Desertrat - you summed up my feelings exactly. It's the "in your face" attitude that's so prevalent in the gay community that I have a problem with.
If all they were pushing for was equal treatment under the law, I wouldn't object. I feel a civil union arrangement, which should include not only the rights, but all the RESPONSIBILITIES that go along with any legal union between two human beings, is fair and I think most people would agree.
However, when the gay community is openly pushing for acceptance of their lifestyle as "normal", and want to teach it as "normal" in our schools, and call civil unions between same-sex couples a "normal" Marriage, I have a problem with that. Teaching our children to be understanding is fine. Teaching them not to discriminate is fine. But teaching them that it's "cool" or "normal" to be gay, well that's another story.
Homosexuality is only "normal" in the sense that it occurs in a certain percentage of every society. It may be an inconvenient fact, but it's a fact nonetheless. If homosexuality ever became the norm in a society, the society would simply die out....
Like it or not, the sky is blue.
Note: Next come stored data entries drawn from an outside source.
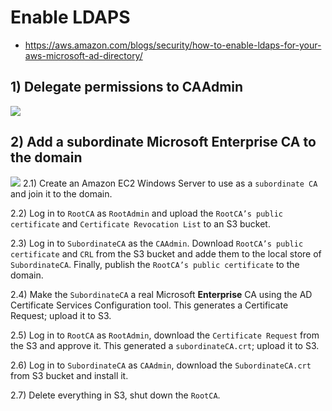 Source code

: # Enable LDAPS
- https://aws.amazon.com/blogs/security/how-to-enable-ldaps-for-your-aws-microsoft-ad-directory/

## 1) Delegate permissions to CAAdmin
![](https://d2908q01vomqb2.cloudfront.net/22d200f8670dbdb3e253a90eee5098477c95c23d/2017/09/22/VS-Diagram1-0917-a.png)

## 2) Add a subordinate Microsoft Enterprise CA to the domain
![](https://d2908q01vomqb2.cloudfront.net/22d200f8670dbdb3e253a90eee5098477c95c23d/2017/09/22/VS-Diagram2-0917-a.png)
2.1) Create an Amazon EC2 Windows Server to use as a `subordinate CA` and join it to the domain.

2.2) Log in to `RootCA` as `RootAdmin` and upload the `RootCA’s public certificate` and `Certificate Revocation List` to an S3 bucket.

2.3) Log in to `SubordinateCA` as the `CAAdmin`. Download `RootCA’s public certificate` and `CRL` from the S3 bucket and adde them to the local store of `SubordinateCA`. Finally, publish the `RootCA’s public certificate` to the domain.

2.4) Make the `SubordinateCA` a real Microsoft **Enterprise** CA using the AD Certificate Services Configuration tool. This generates a Certificate Request; upload it to S3.
 
2.5) Log in to `RootCA` as `RootAdmin`, download the `Certificate Request` from the S3 and approve it. This generated a `subordinateCA.crt`; upload it to S3.

2.6) Log in to `SubordinateCA` as `CAAdmin`, download the `SubordinateCA.crt` from S3 bucket and install it.

2.7) Delete everything in S3, shut down the `RootCA`.

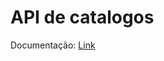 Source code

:<h1>API de catalogos</h1>



<p>Documentação: 
  <a href="https://api-movies.alvimdev.tech/docs">Link</a>  
</p>
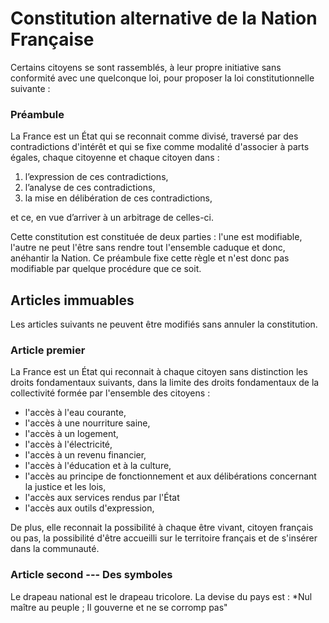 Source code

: # Constitution alternative de la Nation Française

Certains citoyens se sont rassemblés, à leur propre initiative sans conformité avec une quelconque loi, pour proposer la loi constitutionnelle suivante :

### Préambule

La France est un État qui se reconnait comme divisé, traversé par des contradictions d'intérêt et qui se fixe comme modalité d'associer à parts égales, chaque citoyenne et chaque citoyen dans :

 1. l’expression de ces contradictions,
 2. l’analyse de ces contradictions,
 3. la mise en délibération de ces contradictions,

et ce, en vue d’arriver à un arbitrage de celles-ci.

Cette constitution est constituée de deux parties : l'une est modifiable, l'autre ne peut l'être sans rendre tout l'ensemble caduque et donc, anéhantir la Nation. Ce préambule fixe cette règle et n'est donc pas modifiable par quelque procédure que ce soit.

## Articles immuables

Les articles suivants ne peuvent être modifiés sans annuler la constitution.

### Article premier

La France est un État qui reconnait à chaque citoyen sans distinction les droits fondamentaux suivants, dans la limite des droits fondamentaux de la collectivité formée par l'ensemble des citoyens :

 * l'accès à l'eau courante,
 * l'accès à une nourriture saine,
 * l'accès à un logement,
 * l'accès à l'électricité,
 * l'accès à un revenu financier,
 * l'accès à l'éducation et à la culture,
 * l'accès au principe de fonctionnement et aux délibérations concernant la justice et les lois,
 * l'accès aux services rendus par l'État
 * l'accès aux outils d'expression,

De plus, elle reconnait la possibilité à chaque être vivant, citoyen français ou pas, la possibilité d'être accueilli sur le territoire français et de s'insérer dans la communauté.

### Article second --- Des symboles

Le drapeau national est le drapeau tricolore.
La devise du pays est : *Nul maître au peuple ; Il gouverne et ne se corromp pas"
Someone else can call it green if they want to, but I don't have to, nor should anyone else, in the interest of maintaining some semblance of reality, accept that the sky is anything but blue.
Civil unions have been proposed, and yet rejected by the gay community, which indicates that this battle is all about the self-esteem of homosexuals, not about their rights. I see no reason why the entire society should be forced to live in some sort of alternate reality just to protect the self-esteem of those who cannot face their sexuality and accept themselves for who they are.